[Data listing]
- - -

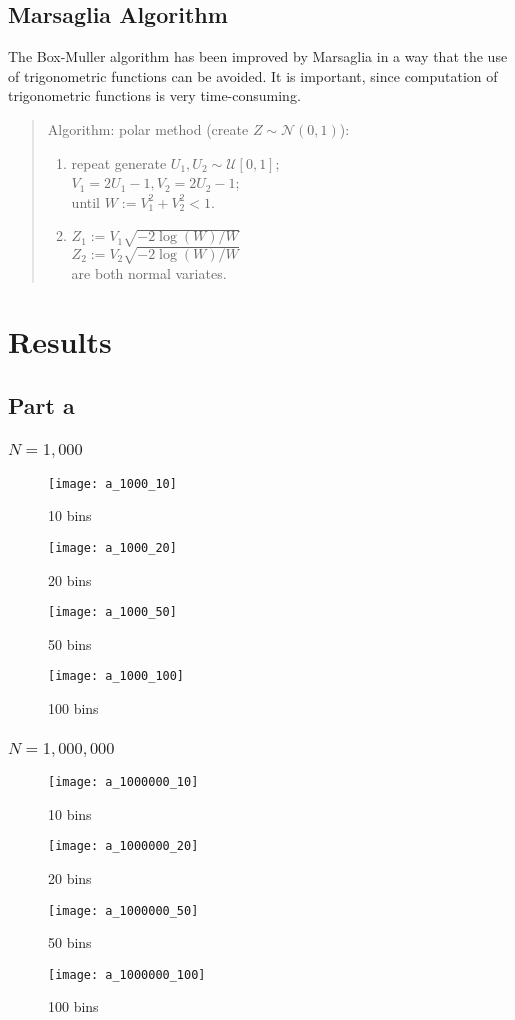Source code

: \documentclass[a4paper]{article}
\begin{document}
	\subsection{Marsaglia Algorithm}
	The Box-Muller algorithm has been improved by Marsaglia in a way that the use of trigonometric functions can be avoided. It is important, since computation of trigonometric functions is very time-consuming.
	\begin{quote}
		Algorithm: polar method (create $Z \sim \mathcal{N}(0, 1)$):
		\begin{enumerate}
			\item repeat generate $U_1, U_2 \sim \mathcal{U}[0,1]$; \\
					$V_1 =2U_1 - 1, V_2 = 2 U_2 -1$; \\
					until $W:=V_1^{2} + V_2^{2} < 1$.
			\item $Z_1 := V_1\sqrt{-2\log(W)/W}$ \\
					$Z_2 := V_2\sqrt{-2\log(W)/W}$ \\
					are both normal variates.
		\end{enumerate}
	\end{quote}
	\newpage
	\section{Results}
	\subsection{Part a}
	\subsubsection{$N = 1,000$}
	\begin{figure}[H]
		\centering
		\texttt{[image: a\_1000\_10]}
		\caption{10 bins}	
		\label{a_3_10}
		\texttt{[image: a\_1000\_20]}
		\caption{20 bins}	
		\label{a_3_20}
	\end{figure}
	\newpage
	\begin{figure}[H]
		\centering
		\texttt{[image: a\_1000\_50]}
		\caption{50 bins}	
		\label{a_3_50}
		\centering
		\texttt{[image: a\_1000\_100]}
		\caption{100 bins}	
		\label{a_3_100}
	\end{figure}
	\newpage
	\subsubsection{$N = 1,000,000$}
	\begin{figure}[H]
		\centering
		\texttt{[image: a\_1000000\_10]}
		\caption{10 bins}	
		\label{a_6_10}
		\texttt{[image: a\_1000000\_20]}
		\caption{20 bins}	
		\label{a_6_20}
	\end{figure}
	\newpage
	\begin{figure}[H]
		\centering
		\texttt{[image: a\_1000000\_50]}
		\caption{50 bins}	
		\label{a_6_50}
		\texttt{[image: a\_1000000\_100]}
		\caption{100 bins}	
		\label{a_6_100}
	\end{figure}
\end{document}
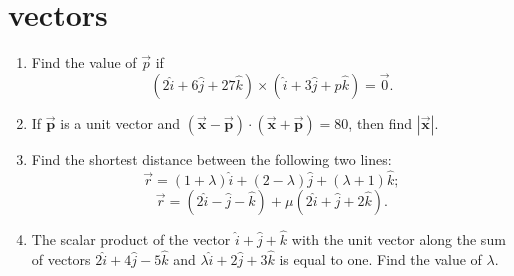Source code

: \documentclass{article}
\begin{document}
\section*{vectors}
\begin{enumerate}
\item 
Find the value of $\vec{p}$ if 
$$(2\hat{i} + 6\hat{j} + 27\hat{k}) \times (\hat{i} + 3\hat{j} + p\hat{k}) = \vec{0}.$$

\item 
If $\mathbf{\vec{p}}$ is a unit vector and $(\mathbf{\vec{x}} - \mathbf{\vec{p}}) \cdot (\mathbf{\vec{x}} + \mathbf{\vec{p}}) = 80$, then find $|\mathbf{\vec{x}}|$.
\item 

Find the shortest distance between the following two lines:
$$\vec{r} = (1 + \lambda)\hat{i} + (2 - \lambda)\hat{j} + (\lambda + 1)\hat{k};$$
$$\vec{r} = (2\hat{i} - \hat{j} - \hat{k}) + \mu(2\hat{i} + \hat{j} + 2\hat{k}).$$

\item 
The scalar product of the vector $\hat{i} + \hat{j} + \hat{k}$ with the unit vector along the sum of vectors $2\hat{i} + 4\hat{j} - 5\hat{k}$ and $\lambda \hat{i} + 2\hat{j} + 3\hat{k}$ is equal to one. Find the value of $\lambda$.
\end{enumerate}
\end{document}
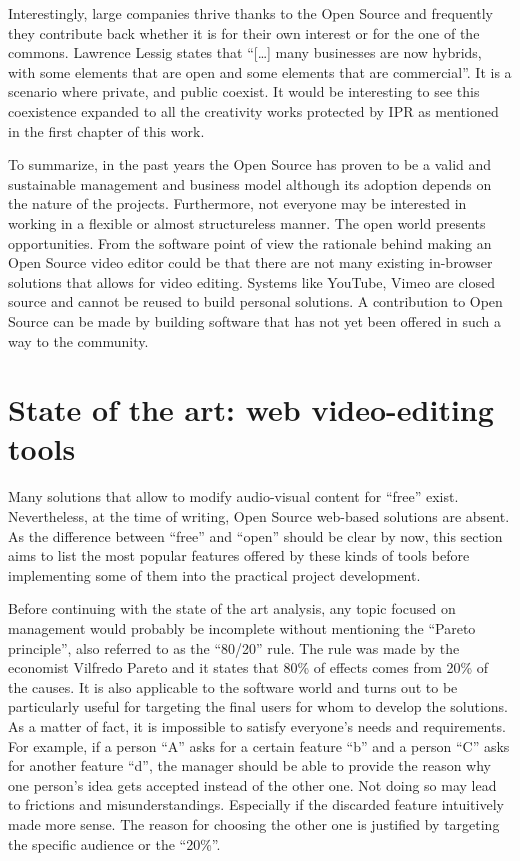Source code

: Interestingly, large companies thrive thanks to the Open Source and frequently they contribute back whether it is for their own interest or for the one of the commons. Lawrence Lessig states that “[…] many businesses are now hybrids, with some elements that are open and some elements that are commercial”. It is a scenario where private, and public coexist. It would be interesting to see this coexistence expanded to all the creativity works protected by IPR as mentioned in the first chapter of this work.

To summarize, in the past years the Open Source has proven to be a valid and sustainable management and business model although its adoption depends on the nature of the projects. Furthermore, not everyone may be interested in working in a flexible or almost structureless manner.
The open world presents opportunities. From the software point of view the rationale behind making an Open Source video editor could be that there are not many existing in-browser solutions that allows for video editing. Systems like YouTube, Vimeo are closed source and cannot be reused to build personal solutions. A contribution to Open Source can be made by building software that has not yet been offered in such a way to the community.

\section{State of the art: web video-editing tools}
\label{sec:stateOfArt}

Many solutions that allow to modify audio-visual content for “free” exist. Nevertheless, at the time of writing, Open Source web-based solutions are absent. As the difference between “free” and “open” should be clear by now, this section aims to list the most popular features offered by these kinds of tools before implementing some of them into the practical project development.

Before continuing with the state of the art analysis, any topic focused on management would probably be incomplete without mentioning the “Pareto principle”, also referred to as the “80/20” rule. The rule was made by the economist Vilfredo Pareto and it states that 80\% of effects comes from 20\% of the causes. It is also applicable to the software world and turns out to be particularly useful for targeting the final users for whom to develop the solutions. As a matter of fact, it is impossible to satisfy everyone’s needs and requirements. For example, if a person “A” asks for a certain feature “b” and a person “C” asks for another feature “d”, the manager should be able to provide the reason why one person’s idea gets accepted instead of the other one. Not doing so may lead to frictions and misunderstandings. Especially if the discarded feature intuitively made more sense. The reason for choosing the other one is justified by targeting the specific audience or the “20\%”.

- - -

[Activity] Without including any picture, set down every line above exactly as it stands.

[Response area]
Source code

: \documentclass[a4paper]{article}
\begin{document}
	\subsection{Marsaglia Algorithm}
	The Box-Muller algorithm has been improved by Marsaglia in a way that the use of trigonometric functions can be avoided. It is important, since computation of trigonometric functions is very time-consuming.
	\begin{quote}
		Algorithm: polar method (create $Z \sim \mathcal{N}(0, 1)$):
		\begin{enumerate}
			\item repeat generate $U_1, U_2 \sim \mathcal{U}[0,1]$; \\
					$V_1 =2U_1 - 1, V_2 = 2 U_2 -1$; \\
					until $W:=V_1^{2} + V_2^{2} < 1$.
			\item $Z_1 := V_1\sqrt{-2\log(W)/W}$ \\
					$Z_2 := V_2\sqrt{-2\log(W)/W}$ \\
					are both normal variates.
		\end{enumerate}
	\end{quote}
	\newpage
	\section{Results}
	\subsection{Part a}
	\subsubsection{$N = 1,000$}
	\begin{figure}[H]
		\centering
		\texttt{[image: a\_1000\_10]}
		\caption{10 bins}	
		\label{a_3_10}
		\texttt{[image: a\_1000\_20]}
		\caption{20 bins}	
		\label{a_3_20}
	\end{figure}
	\newpage
	\begin{figure}[H]
		\centering
		\texttt{[image: a\_1000\_50]}
		\caption{50 bins}	
		\label{a_3_50}
		\centering
		\texttt{[image: a\_1000\_100]}
		\caption{100 bins}	
		\label{a_3_100}
	\end{figure}
	\newpage
	\subsubsection{$N = 1,000,000$}
	\begin{figure}[H]
		\centering
		\texttt{[image: a\_1000000\_10]}
		\caption{10 bins}	
		\label{a_6_10}
		\texttt{[image: a\_1000000\_20]}
		\caption{20 bins}	
		\label{a_6_20}
	\end{figure}
	\newpage
	\begin{figure}[H]
		\centering
		\texttt{[image: a\_1000000\_50]}
		\caption{50 bins}	
		\label{a_6_50}
		\texttt{[image: a\_1000000\_100]}
		\caption{100 bins}	
		\label{a_6_100}
	\end{figure}
\end{document}
Source code

: \documentclass{article}
\begin{document}
\section*{vectors}
\begin{enumerate}
\item 
Find the value of $\vec{p}$ if 
$$(2\hat{i} + 6\hat{j} + 27\hat{k}) \times (\hat{i} + 3\hat{j} + p\hat{k}) = \vec{0}.$$

\item 
If $\mathbf{\vec{p}}$ is a unit vector and $(\mathbf{\vec{x}} - \mathbf{\vec{p}}) \cdot (\mathbf{\vec{x}} + \mathbf{\vec{p}}) = 80$, then find $|\mathbf{\vec{x}}|$.
\item 

Find the shortest distance between the following two lines:
$$\vec{r} = (1 + \lambda)\hat{i} + (2 - \lambda)\hat{j} + (\lambda + 1)\hat{k};$$
$$\vec{r} = (2\hat{i} - \hat{j} - \hat{k}) + \mu(2\hat{i} + \hat{j} + 2\hat{k}).$$

\item 
The scalar product of the vector $\hat{i} + \hat{j} + \hat{k}$ with the unit vector along the sum of vectors $2\hat{i} + 4\hat{j} - 5\hat{k}$ and $\lambda \hat{i} + 2\hat{j} + 3\hat{k}$ is equal to one. Find the value of $\lambda$.
\end{enumerate}
\end{document}
Source code

: Interestingly, large companies thrive thanks to the Open Source and frequently they contribute back whether it is for their own interest or for the one of the commons. Lawrence Lessig states that “[…] many businesses are now hybrids, with some elements that are open and some elements that are commercial”. It is a scenario where private, and public coexist. It would be interesting to see this coexistence expanded to all the creativity works protected by IPR as mentioned in the first chapter of this work.

To summarize, in the past years the Open Source has proven to be a valid and sustainable management and business model although its adoption depends on the nature of the projects. Furthermore, not everyone may be interested in working in a flexible or almost structureless manner.
The open world presents opportunities. From the software point of view the rationale behind making an Open Source video editor could be that there are not many existing in-browser solutions that allows for video editing. Systems like YouTube, Vimeo are closed source and cannot be reused to build personal solutions. A contribution to Open Source can be made by building software that has not yet been offered in such a way to the community.

\section{State of the art: web video-editing tools}
\label{sec:stateOfArt}

Many solutions that allow to modify audio-visual content for “free” exist. Nevertheless, at the time of writing, Open Source web-based solutions are absent. As the difference between “free” and “open” should be clear by now, this section aims to list the most popular features offered by these kinds of tools before implementing some of them into the practical project development.

Before continuing with the state of the art analysis, any topic focused on management would probably be incomplete without mentioning the “Pareto principle”, also referred to as the “80/20” rule. The rule was made by the economist Vilfredo Pareto and it states that 80\% of effects comes from 20\% of the causes. It is also applicable to the software world and turns out to be particularly useful for targeting the final users for whom to develop the solutions. As a matter of fact, it is impossible to satisfy everyone’s needs and requirements. For example, if a person “A” asks for a certain feature “b” and a person “C” asks for another feature “d”, the manager should be able to provide the reason why one person’s idea gets accepted instead of the other one. Not doing so may lead to frictions and misunderstandings. Especially if the discarded feature intuitively made more sense. The reason for choosing the other one is justified by targeting the specific audience or the “20\%”.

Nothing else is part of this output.